Visiting Relatives With Baby

Karyn's phone 241After spending three weeks in Southern Illinois with our families, I feel as if I am qualified to write on this subject. The idea of visiting family is fun. Babysitters, free entertainment for the little one, extra snuggles and kisses. But, if you are not prepared, visiting relatives can be less-than-perfect experience. While I am no expert, here are a few tips I have learned.

Tip #1: Pack Smart!

As a mom, it can be overwhelming deciding what to bring on a trip when you’re packing for two. Try using a bag for each category. Do a toy bag, snacks bag, diaper/wipes bag, etc. I have learned it helps to have several bags so that I don’t have to dig through a giant suitcase. Pack for the unexpected. Bring extra clothes, bibs, a teething necklace. You just never know what you need. Baby carriers/strollers are a must, too. I don’t know how many times I wish I had my Boba with me this trip. Don’t be afraid to travel with your cloth diapers, either. It can be done!

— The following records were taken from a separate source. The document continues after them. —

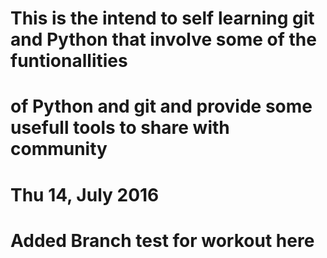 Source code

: # This is the intend to self learning git and Python that involve some of the funtionallities
# of Python and git and provide some usefull tools to share with community
# Thu 14, July 2016
#
# Added Branch test for workout here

Tip #2: Remember, you are the mom!

This is a tip a friend told me before my daughter was born, and I try to remember it daily. You are in charge, mom–not grandma, aunt, cousin, etc. If you don’t want your baby to start solids until 6 months, don’t let a family member feed your baby mashed potatoes over Christmas dinner. If you put your baby down for bed at 8 p.m., don’t let a family relative convince you to keep them up late. Try to keep some normalcy for your little one. This is something to remember with nursing, too. If you nurse your little one comfortably in public, do it around family. Try to create an environment where baby feels loved and secure.

Tip #3: Take Advantage of Having Help!

Our family lives six hours away, and we have made numerous trips to visit since my daughter was born. My husband and I take advantage of these visits, because it’s the only time we get to be alone and go to dinner. Allow grandma to watch baby so you can take a nice, long shower and maybe even shave your legs without someone crying or pounding on the door. Spend time with family members who have little ones. Your baby will be delighted to hang out with other babies, no matter how young they are. Visit friends. Just enjoy being around a group of people who love you and baby. They really do just want to help, no matter how much advice they give.

So mom, you got this. Visiting family with an infant is fun! As I type this, I have been up since 5 a.m. at my in-laws with a teething toddler, but I am still smiling. Find a system that works for you and take advantage of that extra help.

Karyn Meyerhoff is a SAHM of Johanna, her little girl who loves to visit her relatives, but doesn’t love the car ride.